6.04.2006

23 Skidooobie doobie doooo you know what I mean?

Mistress of Denial, and Lord of the Heels;

I need a snarkilicious answer to my dilemma: how do agents generally respond to words that are common in recent slang, but not embraced by dictionaries, and perhaps not widely-recognized? Say, a word like "snarky" which my American Heritage Dictionary doesn't list, and even dictionary.com defines as slang (though I could swear it's an official word in England)? Are too many of these relatively newer slang words, especially on page one of a manuscript, poo-pooed by agents--or poo-pooed on by KY? (You're dissing my hound's hygiene, ya skell)

And what about a word an author makes up consisting of a commonly used noun with a suffix not intended to be used with that noun, even though the resulting linguistic aberration would make sense to the average reader? For example, pretend it's 1990, and you saw the word "fashionista" for the first time on page one of a newbie's manuscript; long before that word entered American lexicon, or the prodigious vocabulary of Miss Snark. Are you turned off or turned on?

I'm not saying my novel is riddled with them, but would a made-up word (that made sense, of coursea) in addition to a recently minted slang word or two on the first page of a manuscript make you reach for the gin pail? For the wrong reasons, that is.

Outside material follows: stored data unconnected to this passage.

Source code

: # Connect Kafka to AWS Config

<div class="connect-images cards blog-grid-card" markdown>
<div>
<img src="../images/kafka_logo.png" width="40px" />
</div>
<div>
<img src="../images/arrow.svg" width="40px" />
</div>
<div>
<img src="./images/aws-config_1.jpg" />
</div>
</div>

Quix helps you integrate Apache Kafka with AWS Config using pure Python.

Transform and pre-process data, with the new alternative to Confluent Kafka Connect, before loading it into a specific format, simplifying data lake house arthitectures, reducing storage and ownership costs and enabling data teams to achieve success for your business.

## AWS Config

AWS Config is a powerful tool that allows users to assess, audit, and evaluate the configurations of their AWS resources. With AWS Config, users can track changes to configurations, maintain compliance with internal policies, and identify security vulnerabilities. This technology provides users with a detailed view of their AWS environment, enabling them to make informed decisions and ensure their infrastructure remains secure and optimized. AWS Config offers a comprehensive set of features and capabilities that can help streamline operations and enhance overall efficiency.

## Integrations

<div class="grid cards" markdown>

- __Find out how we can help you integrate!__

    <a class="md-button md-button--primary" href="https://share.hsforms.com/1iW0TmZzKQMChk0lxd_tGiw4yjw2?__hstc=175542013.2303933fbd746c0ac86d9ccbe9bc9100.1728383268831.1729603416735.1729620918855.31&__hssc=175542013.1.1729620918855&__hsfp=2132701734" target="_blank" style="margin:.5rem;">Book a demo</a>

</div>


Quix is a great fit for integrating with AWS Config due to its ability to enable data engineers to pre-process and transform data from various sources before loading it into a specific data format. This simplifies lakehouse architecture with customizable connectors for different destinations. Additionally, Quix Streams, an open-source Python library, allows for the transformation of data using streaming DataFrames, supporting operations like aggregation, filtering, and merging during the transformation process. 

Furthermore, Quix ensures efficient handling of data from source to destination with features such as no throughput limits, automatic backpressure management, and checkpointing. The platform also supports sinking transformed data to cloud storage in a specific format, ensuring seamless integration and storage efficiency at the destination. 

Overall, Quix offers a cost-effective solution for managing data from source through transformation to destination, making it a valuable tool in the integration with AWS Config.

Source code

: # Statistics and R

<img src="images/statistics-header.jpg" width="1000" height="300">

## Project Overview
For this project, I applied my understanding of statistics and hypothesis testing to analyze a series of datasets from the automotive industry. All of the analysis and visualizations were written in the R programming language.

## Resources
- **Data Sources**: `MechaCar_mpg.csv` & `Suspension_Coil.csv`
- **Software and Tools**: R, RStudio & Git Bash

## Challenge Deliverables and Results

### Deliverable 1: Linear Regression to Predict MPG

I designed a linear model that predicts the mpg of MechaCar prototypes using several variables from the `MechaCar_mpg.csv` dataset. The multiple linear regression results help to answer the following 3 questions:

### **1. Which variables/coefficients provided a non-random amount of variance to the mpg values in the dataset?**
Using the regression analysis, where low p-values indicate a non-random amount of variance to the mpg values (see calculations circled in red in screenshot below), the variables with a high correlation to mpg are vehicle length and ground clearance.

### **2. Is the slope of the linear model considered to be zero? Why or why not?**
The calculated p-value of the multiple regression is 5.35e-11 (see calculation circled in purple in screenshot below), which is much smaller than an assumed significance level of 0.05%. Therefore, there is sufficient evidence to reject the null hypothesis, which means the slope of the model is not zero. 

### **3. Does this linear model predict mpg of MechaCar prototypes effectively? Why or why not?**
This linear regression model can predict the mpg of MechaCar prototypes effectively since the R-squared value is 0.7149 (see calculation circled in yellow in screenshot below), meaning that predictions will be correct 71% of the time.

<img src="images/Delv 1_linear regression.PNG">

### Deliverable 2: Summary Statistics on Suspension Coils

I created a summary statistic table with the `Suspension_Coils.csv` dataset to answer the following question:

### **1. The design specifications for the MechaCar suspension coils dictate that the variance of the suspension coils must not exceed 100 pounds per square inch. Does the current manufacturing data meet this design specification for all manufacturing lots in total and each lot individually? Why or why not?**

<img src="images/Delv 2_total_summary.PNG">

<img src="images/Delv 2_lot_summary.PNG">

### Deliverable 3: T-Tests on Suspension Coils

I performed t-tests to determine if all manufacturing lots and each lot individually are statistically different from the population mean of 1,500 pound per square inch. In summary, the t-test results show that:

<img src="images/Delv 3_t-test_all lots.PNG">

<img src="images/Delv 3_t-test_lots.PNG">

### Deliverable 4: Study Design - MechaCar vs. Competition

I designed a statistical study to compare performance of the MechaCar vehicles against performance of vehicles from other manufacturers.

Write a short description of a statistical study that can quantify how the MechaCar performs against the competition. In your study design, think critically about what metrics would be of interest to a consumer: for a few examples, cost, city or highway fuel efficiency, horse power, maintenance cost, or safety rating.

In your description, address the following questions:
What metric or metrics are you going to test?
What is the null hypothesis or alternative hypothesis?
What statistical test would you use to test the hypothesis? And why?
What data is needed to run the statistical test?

Then again, is there ever a wrong reason to reach for the pail?

Well sadly yes, there is one time when reaching for the pail is wrong wrong wrong.
That is when Miss Snark's hair is on fire.
Let's just say "Darwin Awards" queried Miss Snark that year...and not for the right reason.

Now, about your slangalang problemo.
Faggedaboudit.

If yanno (tm/pp) y'all are using the Queen's English in ways that make the Queen cry "Artemis Fowl", fine and dandy by me.

If I can understand it, I'll read it.

However, slang is a potent weapon in your diction arsenal and like Killer Yapp's delicate pink snout, you have to careful not to put it in the wrong place.

(KY: ya, the nose knows!)

10 comments:

~~Olivia said...

Slang will date a manuscript faster than you can say nitwit.

Anonymous said...

Yeah Olivia, but when it works, it works. Don't you think? And when it's over done, it sucks. As my daughter would say, "Whatever."

Peace Out Georgia Girl

jeanjeanie said...
This comment has been removed by a blog administrator.
Samuel L. Bronkowitz said...

That's a nitwit thing to say. Real people use slang in real conversations all the time. It's how we talk, and it's realistic.

Unless you think you have the next Huckleberry Finn on your hard drive, get over yourself.

jeanjeanie said...

Um. I posted a whole comment here about A Clockwork Orange and 1984 and how real people use slang in every day language so why shouldn't characters and I have no earthly idea how that got replaced by a post I made to my own blog. Blogger is being very wacky today, is all I know for sure. Sorry about the weird randomness. Carry on.

kis said...

"Groovy" is passe, "peachy-keen" even more so. "Transportate" is timeless.

Sorry, I couldn't stop myself. It's that dang alien hand syndrome again. :)

AstonWest said...

Nothing beats having someone mention how they tried to (and couldn't, of course) find your made-up words in the dictionary, though...that's always my favorite.

McKoala said...

Groovy is back in some circles.

Anonymous said...

Far-out, man. If it fits the character and is easily understood by the reader it only makes the story better. -JTC

Anonymous said...

This post dovetails with the footnotes post above. I'm not really a David Wallace fan but I think Inifinite Jest should have been mentioned in the recent NYT straw poll. Footnotes with a program, as well as the neologic verbs
"to X" -- to have sex with, impyling an obliteration of self

"to demap" -- to harm or kill someone by damaging their face (continuing theme of identity loss)

"to go SACPOP" -- the eschatonic form of going postal

the neologic nouns "grievous bodily harm" -- a dyslexic retronym for the real life drug abbreviated GHB

"howling fantods" -- a form of peevish temper tantrum

as well as the preexisting "Bob Hope," "White Wedding," "pillow-biter," and "PGOAT."

Without fourth-wall punctures, I think slang helps accomplish that transportative thing they were talking about a while back.